Anonymity, Accountability and Identity
From:
Alan Smart
Date:
2007 Jun 16 17:47 UTC
Short link
Thanks Geoff for this well thought out post. I have been following all the
contributions on the annonimity issue with interest and I think this is the
best one. I can see how at a formal institutional consultative level there can
be a need to require real names, but in forums like Talkswindon and Oncom, and
countless other similar community forum, including the YouScotland.com forum I
currently moderate and the Scottish Parliament ones I used to moderate, I can
see no need for it. Requiring the use of real names in reality does nothing
much other than exclude people. Because there are lost of reason people would
rather not use their real names on a public forum - the women with young
children Geoff mentions doubly hits this nail on the head. And there are
clearly lots of public sector people and people working for companies or bodies
relying on the public sector for contracts etc, who might be more than a little
reluctant to give a name and address when posting to a forum cricical of their
local council etc.
I have always thought the basic rules of a non virtual meeting is a good place
to start when setting forum rules and protocols. And I have been at few real
public meetings ( indeed none I can recall) that have required anyone that
wants to speak to say who they are before they are allowoed to.
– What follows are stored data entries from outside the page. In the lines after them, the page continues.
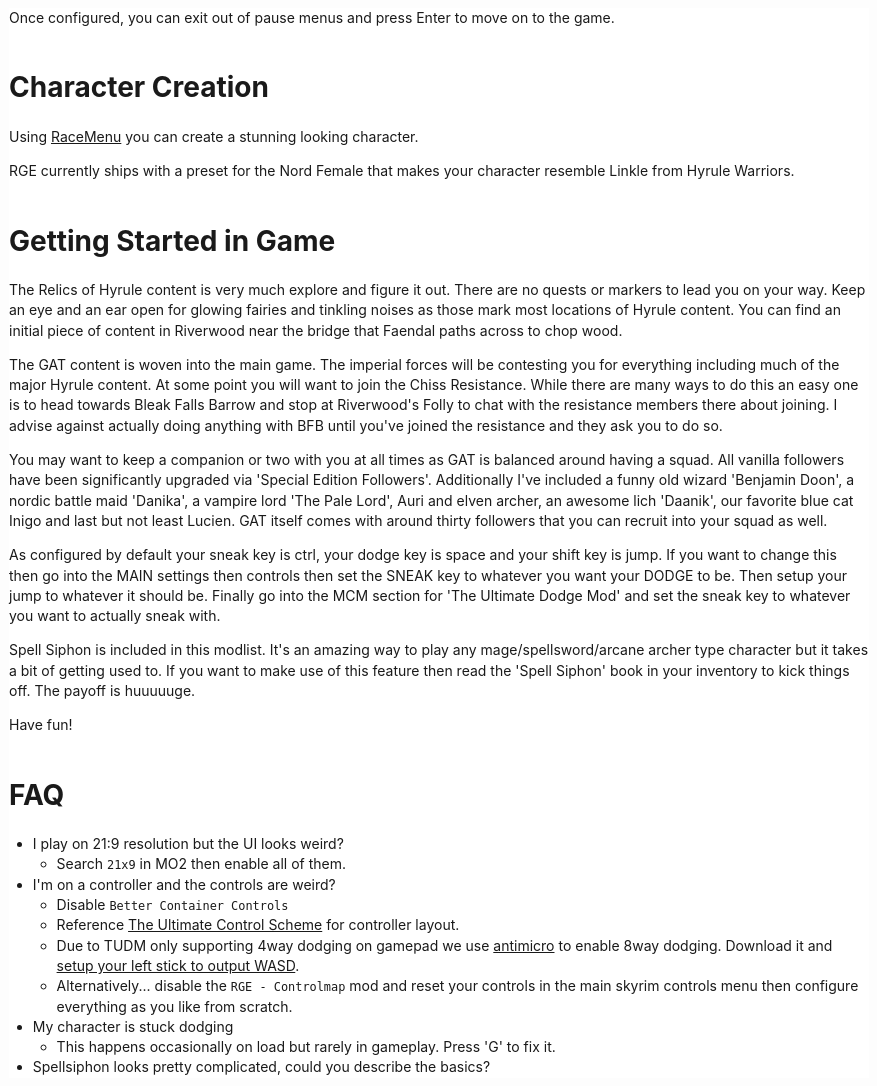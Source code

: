 Once configured, you can exit out of pause menus and press Enter to move on to the game. 


# Character Creation

Using [RaceMenu](https://www.nexusmods.com/skyrimspecialedition/mods/19080) you can create a stunning looking character.

RGE currently ships with a preset for the Nord Female that makes your character resemble Linkle from Hyrule Warriors.

# Getting Started in Game

The Relics of Hyrule content is very much explore and figure it out. There are no quests or markers to lead you on your way. Keep an eye and an ear open for glowing fairies and tinkling noises as those mark most locations of Hyrule content. You can find an initial piece of content in Riverwood near the bridge that Faendal paths across to chop wood.

The GAT content is woven into the main game. The imperial forces will be contesting you for everything including much of the major Hyrule content. At some point you will want to join the Chiss Resistance. While there are many ways to do this an easy one is to head towards Bleak Falls Barrow and stop at Riverwood's Folly to chat with the resistance members there about joining. I advise against actually doing anything with BFB until you've joined the resistance and they ask you to do so.

You may want to keep a companion or two with you at all times as GAT is balanced around having a squad. All vanilla followers have been significantly upgraded via 'Special Edition Followers'. Additionally I've included a funny old wizard 'Benjamin Doon', a nordic battle maid 'Danika', a vampire lord 'The Pale Lord', Auri and elven archer, an awesome lich 'Daanik', our favorite blue cat Inigo and last but not least Lucien. GAT itself comes with around thirty followers that you can recruit into your squad as well.

As configured by default your sneak key is ctrl, your dodge key is space and your shift key is jump. If you want to change this then go into the MAIN settings then controls then set the SNEAK key to whatever you want your DODGE to be. Then setup your jump to whatever it should be. Finally go into the MCM section for 'The Ultimate Dodge Mod' and set the sneak key to whatever you want to actually sneak with.

Spell Siphon is included in this modlist. It's an amazing way to play any mage/spellsword/arcane archer type character but it takes a bit of getting used to. If you want to make use of this feature then read the 'Spell Siphon' book in your inventory to kick things off. The payoff is huuuuuge.

Have fun!

# FAQ

- I play on 21:9 resolution but the UI looks weird?
  - Search `21x9` in MO2 then enable all of them.
- I'm on a controller and the controls are weird?
  - Disable `Better Container Controls`
  - Reference [The Ultimate Control Scheme](https://www.nexusmods.com/skyrimspecialedition/mods/29381) for controller layout.
  - Due to TUDM only supporting 4way dodging on gamepad we use [antimicro](https://sourceforge.net/projects/antimicro.mirror/) to enable 8way dodging.  Download it and [setup your left stick to output WASD](https://i.imgur.com/hSgdwQc.png).
  - Alternatively... disable the `RGE - Controlmap` mod and reset your controls in the main skyrim controls menu then configure everything as you like from scratch.
- My character is stuck dodging
  - This happens occasionally on load but rarely in gameplay. Press 'G' to fix it.
- Spellsiphon looks pretty complicated, could you describe the basics?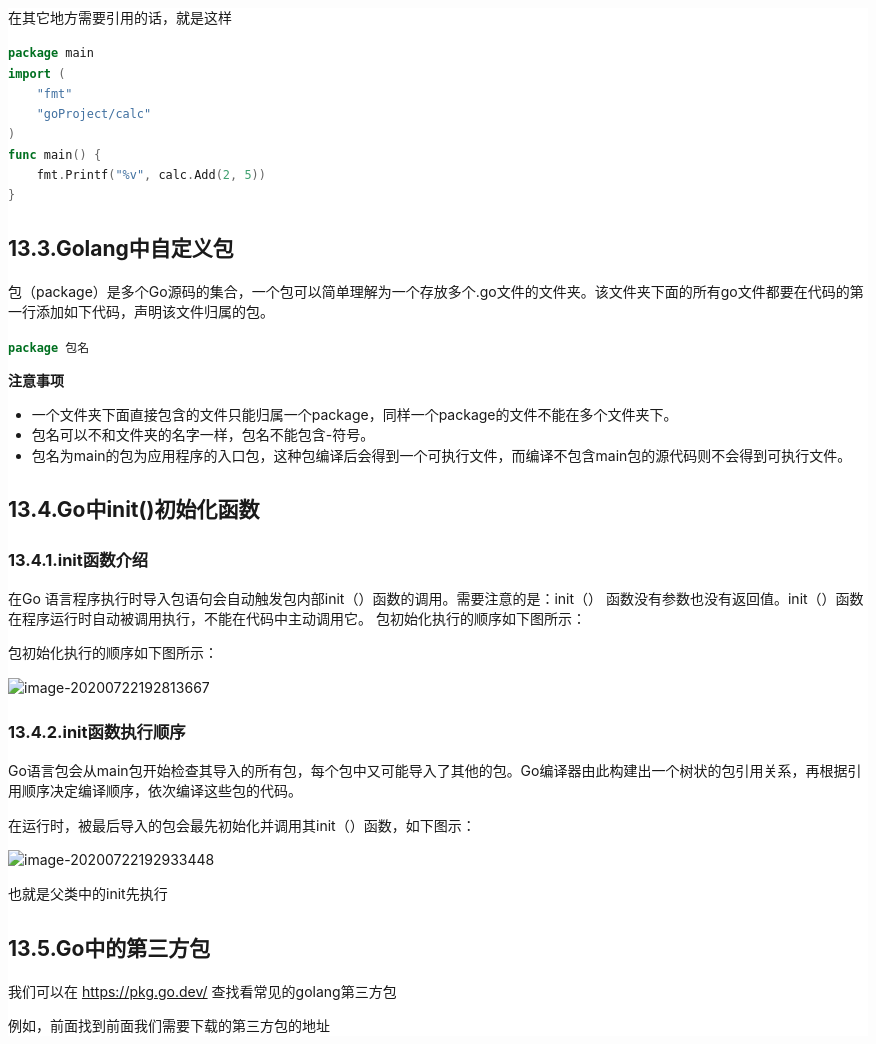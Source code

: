 在其它地方需要引用的话，就是这样

```go
package main
import (
	"fmt"
	"goProject/calc"
)
func main() {
	fmt.Printf("%v", calc.Add(2, 5))
}
```

## 13.3.Golang中自定义包

包（package）是多个Go源码的集合，一个包可以简单理解为一个存放多个.go文件的文件夹。该文件夹下面的所有go文件都要在代码的第一行添加如下代码，声明该文件归属的包。

```go
package 包名
```

**注意事项**

- 一个文件夹下面直接包含的文件只能归属一个package，同样一个package的文件不能在多个文件夹下。
- 包名可以不和文件夹的名字一样，包名不能包含-符号。
- 包名为main的包为应用程序的入口包，这种包编译后会得到一个可执行文件，而编译不包含main包的源代码则不会得到可执行文件。

## 13.4.Go中init()初始化函数

### 13.4.1.init函数介绍

在Go 语言程序执行时导入包语句会自动触发包内部init（）函数的调用。需要注意的是：init（）
函数没有参数也没有返回值。init（）函数在程序运行时自动被调用执行，不能在代码中主动调用它。
包初始化执行的顺序如下图所示：

包初始化执行的顺序如下图所示：

![image-20200722192813667](/assets/images/Golang/image-20200722192813667.png)

### 13.4.2.init函数执行顺序

Go语言包会从main包开始检查其导入的所有包，每个包中又可能导入了其他的包。Go编译器由此构建出一个树状的包引用关系，再根据引用顺序决定编译顺序，依次编译这些包的代码。

在运行时，被最后导入的包会最先初始化并调用其init（）函数，如下图示：

![image-20200722192933448](/assets/images/Golang/image-20200722192933448.png)

也就是父类中的init先执行

## 13.5.Go中的第三方包

我们可以在 https://pkg.go.dev/ 查找看常见的golang第三方包

例如，前面找到前面我们需要下载的第三方包的地址
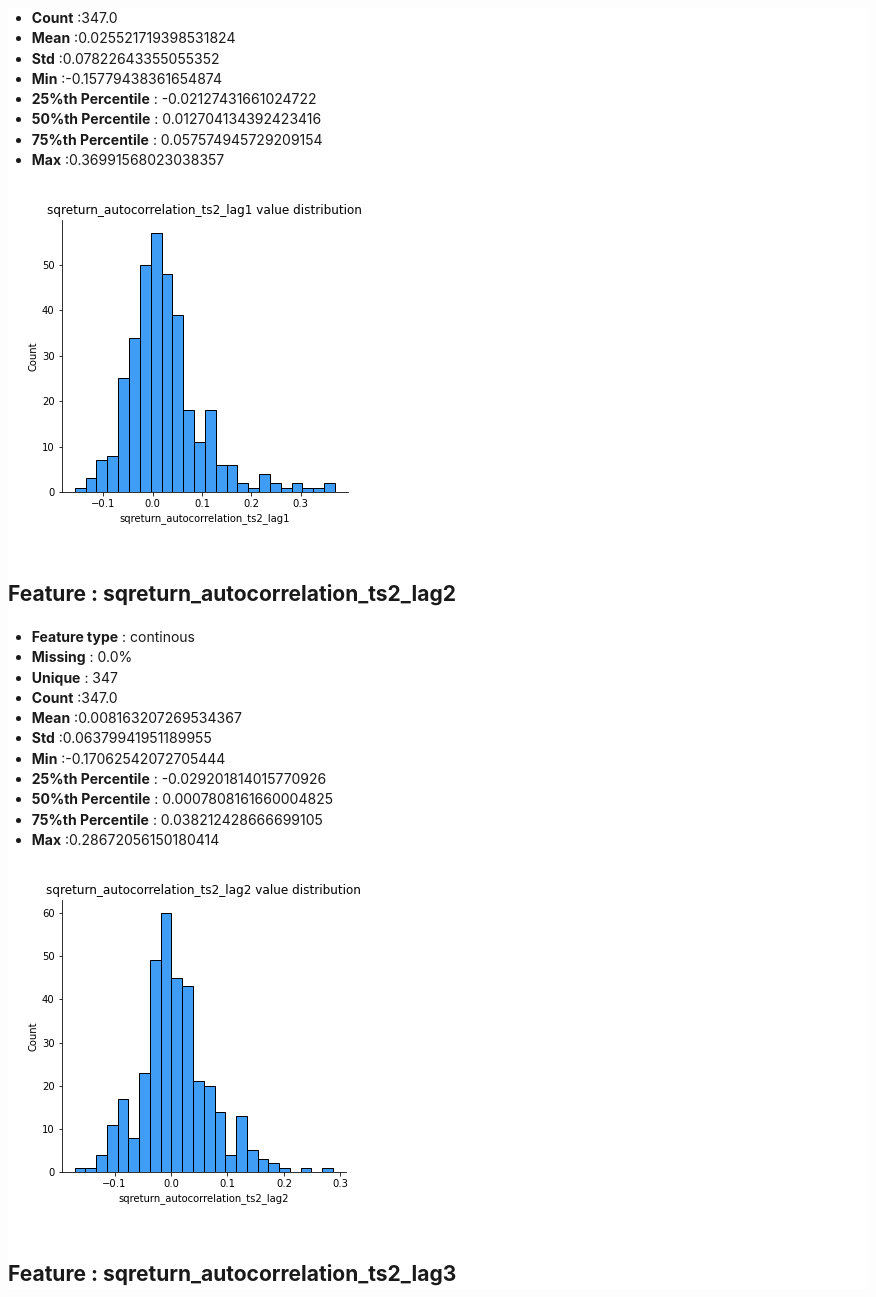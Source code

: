 - **Count** :347.0
- **Mean** :0.025521719398531824
- **Std** :0.07822643355055352
- **Min** :-0.15779438361654874
- **25%th Percentile** : -0.02127431661024722
- **50%th Percentile** : 0.012704134392423416
- **75%th Percentile** : 0.057574945729209154
- **Max** :0.36991568023038357

![](sqreturn_autocorrelation_ts2_lag1.png)
## Feature : sqreturn_autocorrelation_ts2_lag2
- **Feature type** : continous
- **Missing** : 0.0%
- **Unique** : 347
- **Count** :347.0
- **Mean** :0.008163207269534367
- **Std** :0.06379941951189955
- **Min** :-0.17062542072705444
- **25%th Percentile** : -0.029201814015770926
- **50%th Percentile** : 0.0007808161660004825
- **75%th Percentile** : 0.038212428666699105
- **Max** :0.28672056150180414

![](sqreturn_autocorrelation_ts2_lag2.png)
## Feature : sqreturn_autocorrelation_ts2_lag3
Clearly those
who say who they are where they are from etc often to carry more weight as a
result, but its up to the individual surely? The Oncon rules seem akin to a
chair at a real meeting telling somebody they cant speak unless they supply a
name and a verified address - absurd, and likely to get the chair booed down
I'd suggest.
Ultimately every community must determine its own rules, but I'd have thought
good moderation using ISP details and email addresses to descretely weed out
any obviously and dangererous imposters is a better way to go rather than
excluding everyone who does not wish to use a real name.